Building a YouTube Channel Analytics Dashboard with Airflow, Spark, and Grafana

Introduction

In the rapidly evolving creator economy, data-driven insights are essential for YouTube content creators to refine their strategies, maximize audience engagement, and drive channel growth. While YouTube Studio offers built-in analytics, its capabilities are often limited in terms of flexibility, depth, and customization.

To overcome these constraints, I developed an end-to-end automated data engineering pipeline orchestrated with Apache Airflow. This system extracts raw data from the YouTube Data API, transforms and enriches it using Apache Spark, stores the results in a PostgreSQL database, and presents interactive visualizations through Grafana. Apache Airflow manages and schedules these workflows as DAGs (Directed Acyclic Graphs), ensuring reliable, repeatable, and scalable data processing.

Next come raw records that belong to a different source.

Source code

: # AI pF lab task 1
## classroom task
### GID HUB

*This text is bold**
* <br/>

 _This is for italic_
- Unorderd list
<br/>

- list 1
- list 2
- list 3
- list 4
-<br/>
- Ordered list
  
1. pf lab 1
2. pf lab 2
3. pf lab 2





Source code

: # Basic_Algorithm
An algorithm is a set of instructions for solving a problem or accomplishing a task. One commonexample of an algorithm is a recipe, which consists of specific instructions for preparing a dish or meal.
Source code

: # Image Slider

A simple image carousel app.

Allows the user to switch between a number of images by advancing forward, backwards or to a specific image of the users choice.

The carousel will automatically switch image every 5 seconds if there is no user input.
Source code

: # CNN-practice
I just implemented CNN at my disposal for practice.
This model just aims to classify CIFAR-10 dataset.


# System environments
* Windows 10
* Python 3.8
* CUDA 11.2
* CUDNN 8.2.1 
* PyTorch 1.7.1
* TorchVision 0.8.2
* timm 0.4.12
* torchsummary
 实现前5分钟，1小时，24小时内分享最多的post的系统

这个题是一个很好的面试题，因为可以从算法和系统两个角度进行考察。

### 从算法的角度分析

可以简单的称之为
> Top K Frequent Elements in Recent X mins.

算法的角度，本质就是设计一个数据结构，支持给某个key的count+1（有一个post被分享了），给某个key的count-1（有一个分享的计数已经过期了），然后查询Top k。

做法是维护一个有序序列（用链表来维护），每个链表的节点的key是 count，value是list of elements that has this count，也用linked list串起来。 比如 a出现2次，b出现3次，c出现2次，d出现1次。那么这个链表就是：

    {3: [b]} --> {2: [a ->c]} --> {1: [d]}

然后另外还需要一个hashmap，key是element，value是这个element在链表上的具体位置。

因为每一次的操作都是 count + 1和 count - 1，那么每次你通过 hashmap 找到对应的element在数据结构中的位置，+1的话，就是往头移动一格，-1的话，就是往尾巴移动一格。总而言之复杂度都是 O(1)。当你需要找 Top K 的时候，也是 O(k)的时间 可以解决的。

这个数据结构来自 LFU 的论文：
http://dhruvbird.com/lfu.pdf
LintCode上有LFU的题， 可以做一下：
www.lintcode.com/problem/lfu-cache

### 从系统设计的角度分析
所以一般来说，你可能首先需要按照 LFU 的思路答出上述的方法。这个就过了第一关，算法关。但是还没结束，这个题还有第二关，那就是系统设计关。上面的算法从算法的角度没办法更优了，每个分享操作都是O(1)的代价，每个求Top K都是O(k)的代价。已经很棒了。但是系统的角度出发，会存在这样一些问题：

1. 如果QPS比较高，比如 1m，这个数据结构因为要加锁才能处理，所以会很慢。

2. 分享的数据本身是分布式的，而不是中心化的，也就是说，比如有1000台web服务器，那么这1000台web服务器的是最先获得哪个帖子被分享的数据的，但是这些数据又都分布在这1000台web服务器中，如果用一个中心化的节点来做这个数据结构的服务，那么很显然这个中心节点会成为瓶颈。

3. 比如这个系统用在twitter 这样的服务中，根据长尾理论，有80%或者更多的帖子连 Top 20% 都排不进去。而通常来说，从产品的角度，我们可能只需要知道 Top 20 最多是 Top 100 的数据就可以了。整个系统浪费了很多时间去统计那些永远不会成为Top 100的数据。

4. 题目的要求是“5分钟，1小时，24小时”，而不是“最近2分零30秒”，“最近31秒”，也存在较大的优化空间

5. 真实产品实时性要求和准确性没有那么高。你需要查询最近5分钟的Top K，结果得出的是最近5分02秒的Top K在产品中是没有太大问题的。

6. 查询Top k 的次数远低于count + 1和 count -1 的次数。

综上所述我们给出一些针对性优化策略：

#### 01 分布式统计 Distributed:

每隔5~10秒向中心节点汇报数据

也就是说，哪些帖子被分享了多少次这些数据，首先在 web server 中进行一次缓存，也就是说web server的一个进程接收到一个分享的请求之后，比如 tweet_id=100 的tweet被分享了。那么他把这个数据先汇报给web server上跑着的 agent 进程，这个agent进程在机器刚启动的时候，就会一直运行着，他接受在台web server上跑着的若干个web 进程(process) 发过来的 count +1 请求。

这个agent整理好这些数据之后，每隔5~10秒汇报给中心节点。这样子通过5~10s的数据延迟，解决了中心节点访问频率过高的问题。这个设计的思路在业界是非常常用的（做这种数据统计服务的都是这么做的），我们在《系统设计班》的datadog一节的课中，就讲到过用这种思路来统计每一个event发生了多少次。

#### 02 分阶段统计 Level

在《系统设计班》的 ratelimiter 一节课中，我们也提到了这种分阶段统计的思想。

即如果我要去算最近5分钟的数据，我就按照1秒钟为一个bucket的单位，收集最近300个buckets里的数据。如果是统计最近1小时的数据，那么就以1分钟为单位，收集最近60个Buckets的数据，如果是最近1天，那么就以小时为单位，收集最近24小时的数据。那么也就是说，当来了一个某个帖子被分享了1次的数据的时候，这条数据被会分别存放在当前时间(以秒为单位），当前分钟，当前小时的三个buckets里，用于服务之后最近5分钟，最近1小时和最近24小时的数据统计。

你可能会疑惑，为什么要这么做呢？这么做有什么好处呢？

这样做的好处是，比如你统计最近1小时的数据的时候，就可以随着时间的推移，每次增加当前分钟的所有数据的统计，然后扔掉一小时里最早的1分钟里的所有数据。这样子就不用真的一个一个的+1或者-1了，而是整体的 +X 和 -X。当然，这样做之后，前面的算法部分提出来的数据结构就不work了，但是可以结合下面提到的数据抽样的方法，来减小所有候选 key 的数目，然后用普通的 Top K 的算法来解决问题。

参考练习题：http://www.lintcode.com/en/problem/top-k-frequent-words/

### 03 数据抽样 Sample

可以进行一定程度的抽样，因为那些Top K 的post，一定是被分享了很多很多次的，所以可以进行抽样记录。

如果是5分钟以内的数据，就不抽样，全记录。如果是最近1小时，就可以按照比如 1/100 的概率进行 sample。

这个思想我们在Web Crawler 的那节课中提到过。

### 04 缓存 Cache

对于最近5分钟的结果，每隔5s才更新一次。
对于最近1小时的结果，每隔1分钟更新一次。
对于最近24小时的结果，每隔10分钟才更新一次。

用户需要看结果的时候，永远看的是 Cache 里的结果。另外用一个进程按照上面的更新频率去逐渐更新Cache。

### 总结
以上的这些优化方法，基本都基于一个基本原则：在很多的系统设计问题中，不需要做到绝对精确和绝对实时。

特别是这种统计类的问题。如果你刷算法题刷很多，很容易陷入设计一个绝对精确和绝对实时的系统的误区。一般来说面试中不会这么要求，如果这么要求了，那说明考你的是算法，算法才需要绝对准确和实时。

The result is a dynamic analytics dashboard that empowers creators with full visibility into their channel’s performance—enabling smarter decisions, faster.

Problem Statement

YouTube creators struggle with analyzing their channel performance because:

YouTube’s built-in analytics are limited and inflexible
Manually collecting and managing data is slow, error-prone, and doesn’t scale
There’s no easy, centralized way to track key metrics over time
Figuring out the best times to publish and what content works best requires complex analysis
Creators need an automated, reliable system that regularly pulls data, organizes it, and turns it into actionable insights.

Solution Architecture

To tackle this, I built a full ETL pipeline with visualization, including:

Extract: A Python script fetches video and channel data from the YouTube API
Transform: Apache Spark cleans and enriches the data with key metrics
Load: The data is saved into a PostgreSQL database
Orchestrate: Apache Airflow automates and schedules the entire workflow
Visualize: Grafana dashboards display interactive insights

All components run smoothly on an Azure VM, offering an affordable, scalable solution for creators and small teams.

Implementation Details

Data Extraction
The extraction process uses the YouTube Data API v3 to automatically gather channel and video information. The script handles all the API authentication, fetches the channel’s uploaded videos playlist, and pulls detailed metadata for each video — like views, likes, comments, and publish dates.

This setup ensures up-to-date data is collected efficiently without manual intervention.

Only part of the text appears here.